Вот оно, спасение! Да, только так. Насте хотелось обнять его, вяло порыкивающего, не стоящего совершенно на негнущихся лапах. Медвежонка качало, и старший медведь задвинул под брюхо детеныша.
Свет медленно гас, холодало.
Настя вдруг обнаружила, что плачет. Мокрое лицо мучительно замерзало, она вся словно оледенела, сил не было даже просто вытереть щеки. Весь ужас прошедшего дня навалился бетонной плитой, прижимая, расплющивая, разрывая. Деревенская крепкая девочка Настенька скатывалась в первый девичий обморок.
Очнулась она от странного ощущения: будто в рот ей запихивали раскаленный добела кусок железа. Замахала руками, отчаянно отбиваясь.
– СТОП! Не выплевывать! – прогремел над ухом жуткий рык Беринга. И она сразу мгновенно успокоилась. Точно кнопку паники выключили.
Послушно проглотила это его зверское во всех смыслах зелье, правда, оно уже не помогало.
Он потрогал ее лоб ее, почему-то губами. Стася открыла глаза. Она уже в снегоходе, под боком сопит запеленатый в одеяла спящий Ванька. Брат, человек, живой невредимый и теплый.
Громко всхлипнула, все еще бессловесно.
Беринг сосредоточенно кутал в меховое одеяло и ее. Сам был одет в разодранные оборотом остатки куртки и такого же “модного фасона” штаны.
Заметив ехидный взгляд ее, рыкнул:
– Если бы кто-то за мной не увязался, было бы все приличнее. Я успел бы раздеться.

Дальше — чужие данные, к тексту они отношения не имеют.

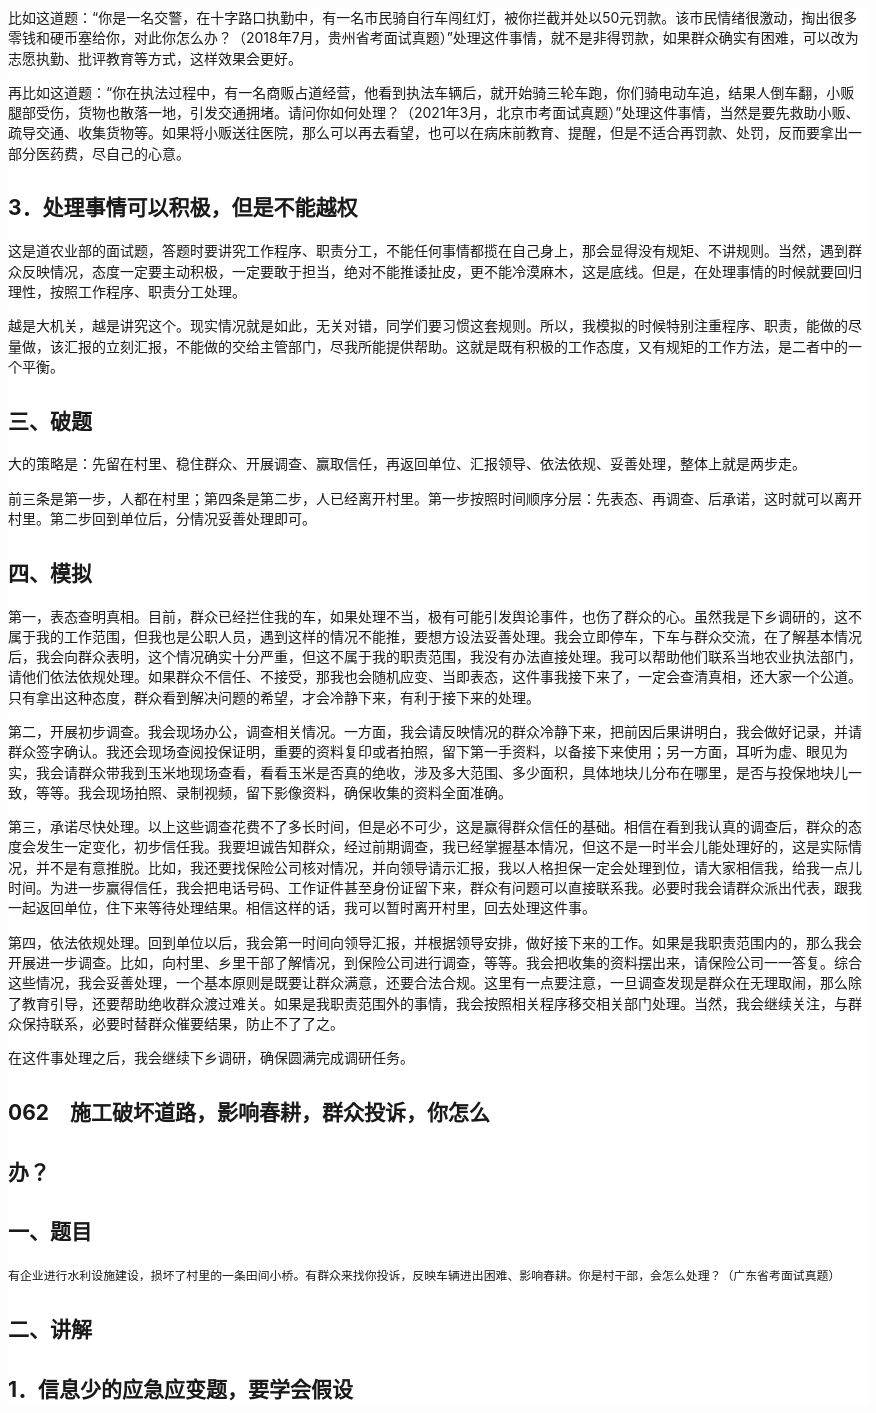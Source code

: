 比如这道题：“你是一名交警，在十字路口执勤中，有一名市民骑自行车闯红灯，被你拦截并处以50元罚款。该市民情绪很激动，掏出很多零钱和硬币塞给你，对此你怎么办？（2018年7月，贵州省考面试真题）”处理这件事情，就不是非得罚款，如果群众确实有困难，可以改为志愿执勤、批评教育等方式，这样效果会更好。

再比如这道题：“你在执法过程中，有一名商贩占道经营，他看到执法车辆后，就开始骑三轮车跑，你们骑电动车追，结果人倒车翻，小贩腿部受伤，货物也散落一地，引发交通拥堵。请问你如何处理？（2021年3月，北京市考面试真题）”处理这件事情，当然是要先救助小贩、疏导交通、收集货物等。如果将小贩送往医院，那么可以再去看望，也可以在病床前教育、提醒，但是不适合再罚款、处罚，反而要拿出一部分医药费，尽自己的心意。

## 3．处理事情可以积极，但是不能越权

这是道农业部的面试题，答题时要讲究工作程序、职责分工，不能任何事情都揽在自己身上，那会显得没有规矩、不讲规则。当然，遇到群众反映情况，态度一定要主动积极，一定要敢于担当，绝对不能推诿扯皮，更不能冷漠麻木，这是底线。但是，在处理事情的时候就要回归理性，按照工作程序、职责分工处理。

越是大机关，越是讲究这个。现实情况就是如此，无关对错，同学们要习惯这套规则。所以，我模拟的时候特别注重程序、职责，能做的尽量做，该汇报的立刻汇报，不能做的交给主管部门，尽我所能提供帮助。这就是既有积极的工作态度，又有规矩的工作方法，是二者中的一个平衡。

## 三、破题

大的策略是：先留在村里、稳住群众、开展调查、赢取信任，再返回单位、汇报领导、依法依规、妥善处理，整体上就是两步走。

前三条是第一步，人都在村里；第四条是第二步，人已经离开村里。第一步按照时间顺序分层：先表态、再调查、后承诺，这时就可以离开村里。第二步回到单位后，分情况妥善处理即可。

## 四、模拟

第一，表态查明真相。目前，群众已经拦住我的车，如果处理不当，极有可能引发舆论事件，也伤了群众的心。虽然我是下乡调研的，这不属于我的工作范围，但我也是公职人员，遇到这样的情况不能推，要想方设法妥善处理。我会立即停车，下车与群众交流，在了解基本情况后，我会向群众表明，这个情况确实十分严重，但这不属于我的职责范围，我没有办法直接处理。我可以帮助他们联系当地农业执法部门，请他们依法依规处理。如果群众不信任、不接受，那我也会随机应变、当即表态，这件事我接下来了，一定会查清真相，还大家一个公道。只有拿出这种态度，群众看到解决问题的希望，才会冷静下来，有利于接下来的处理。

第二，开展初步调查。我会现场办公，调查相关情况。一方面，我会请反映情况的群众冷静下来，把前因后果讲明白，我会做好记录，并请群众签字确认。我还会现场查阅投保证明，重要的资料复印或者拍照，留下第一手资料，以备接下来使用；另一方面，耳听为虚、眼见为实，我会请群众带我到玉米地现场查看，看看玉米是否真的绝收，涉及多大范围、多少面积，具体地块儿分布在哪里，是否与投保地块儿一致，等等。我会现场拍照、录制视频，留下影像资料，确保收集的资料全面准确。

第三，承诺尽快处理。以上这些调查花费不了多长时间，但是必不可少，这是赢得群众信任的基础。相信在看到我认真的调查后，群众的态度会发生一定变化，初步信任我。我要坦诚告知群众，经过前期调查，我已经掌握基本情况，但这不是一时半会儿能处理好的，这是实际情况，并不是有意推脱。比如，我还要找保险公司核对情况，并向领导请示汇报，我以人格担保一定会处理到位，请大家相信我，给我一点儿时间。为进一步赢得信任，我会把电话号码、工作证件甚至身份证留下来，群众有问题可以直接联系我。必要时我会请群众派出代表，跟我一起返回单位，住下来等待处理结果。相信这样的话，我可以暂时离开村里，回去处理这件事。

第四，依法依规处理。回到单位以后，我会第一时间向领导汇报，并根据领导安排，做好接下来的工作。如果是我职责范围内的，那么我会开展进一步调查。比如，向村里、乡里干部了解情况，到保险公司进行调查，等等。我会把收集的资料摆出来，请保险公司一一答复。综合这些情况，我会妥善处理，一个基本原则是既要让群众满意，还要合法合规。这里有一点要注意，一旦调查发现是群众在无理取闹，那么除了教育引导，还要帮助绝收群众渡过难关。如果是我职责范围外的事情，我会按照相关程序移交相关部门处理。当然，我会继续关注，与群众保持联系，必要时替群众催要结果，防止不了了之。

在这件事处理之后，我会继续下乡调研，确保圆满完成调研任务。

## 062　施工破坏道路，影响春耕，群众投诉，你怎么

## 办？

## 一、题目

`有企业进行水利设施建设，损坏了村里的一条田间小桥。有群众来找你投诉，反映车辆进出困难、影响春耕。你是村干部，会怎么处理？（广东省考面试真题）`

## 二、讲解

## 1．信息少的应急应变题，要学会假设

Ну конечно. А флягу-то, между прочим, забыл. Тот самый, кто все успевает и у которого все под контролем. Конечно! Видимо, эта мысль отразилась у Стаси на лица так отчетливо, что мужчина поморщился.
– Зато я молчала.
Выражение взгляда сказало ей явственно: “Молчала бы и теперь – цены бы тебе не было!”
– Мы едем сейчас прямо домой. Девочек привезут послезавтра, с собакой, я всех там их оставил, чтобы вопросов у них лишних не было. Ваньке надо сейчас есть и спать, а тебя… – снова многозначительный взгляд, – хорошо бы вообще крепко выпороть.
– Обещаешь?
Молча обжег нечитаемым взглядом, сел за руль, и они снова врезались в озаренный светом двух лун величественный и загадочный лес Урсулии.
28. Просто безумие
Вносил Влад их в дом по очереди: первой почему-то Настю. Внес, поставил у стенки, побежал за Ванькой.
Настя вся дрожала. Никак не могла согреться. Зубы стучали, ее трясло, как в лихорадке. Пальцы не гнулись, она даже не могла самостоятельно расстегнуть куртку. Почему же так холодно, они ведь уже дома?
А Беринг – он просто железный. Ваньку внес в кабинет, уложил на диван, велел Кузьме присматривать, тихо предупредив, что мальчишка спать теперь будет много часов, может, даже пару дней. Шепнул неизвестное Стасе слово: “зверобор”, что-то там про умирающего. Кузьмич важно кивал, оглаживая холеную бороду, приговаривал: “Не волнуйся так, хозяин, малыша уж не оставим”. И уже через пару минут домовое семейство Ваньку раздело, осторожно растирало какими-то снадобьями, перестелило зачем-то постель. Домашние эти жители явно знали толк в своем деле, и Настя немного расслабилась.
Она так и стояла, не в силах раздеться, опираясь на стенку, словно завязла в своем внутреннем холоде. Завороженно, как в тумане, с блаженной улыбкой глядя, как Влад стягивает куртку – даже это он делал красиво и по-звериному грациозно. Вздохнула беззвучно, но он услышал, вздрогнул, оглянулся на нее. Поглядел так остро.
– Ты чего не раздеваешься?
– Пальцы заледенели, – призналась Настя со смешком, рассматривая красные непослушные руки. – Сейчас, немного согреюсь…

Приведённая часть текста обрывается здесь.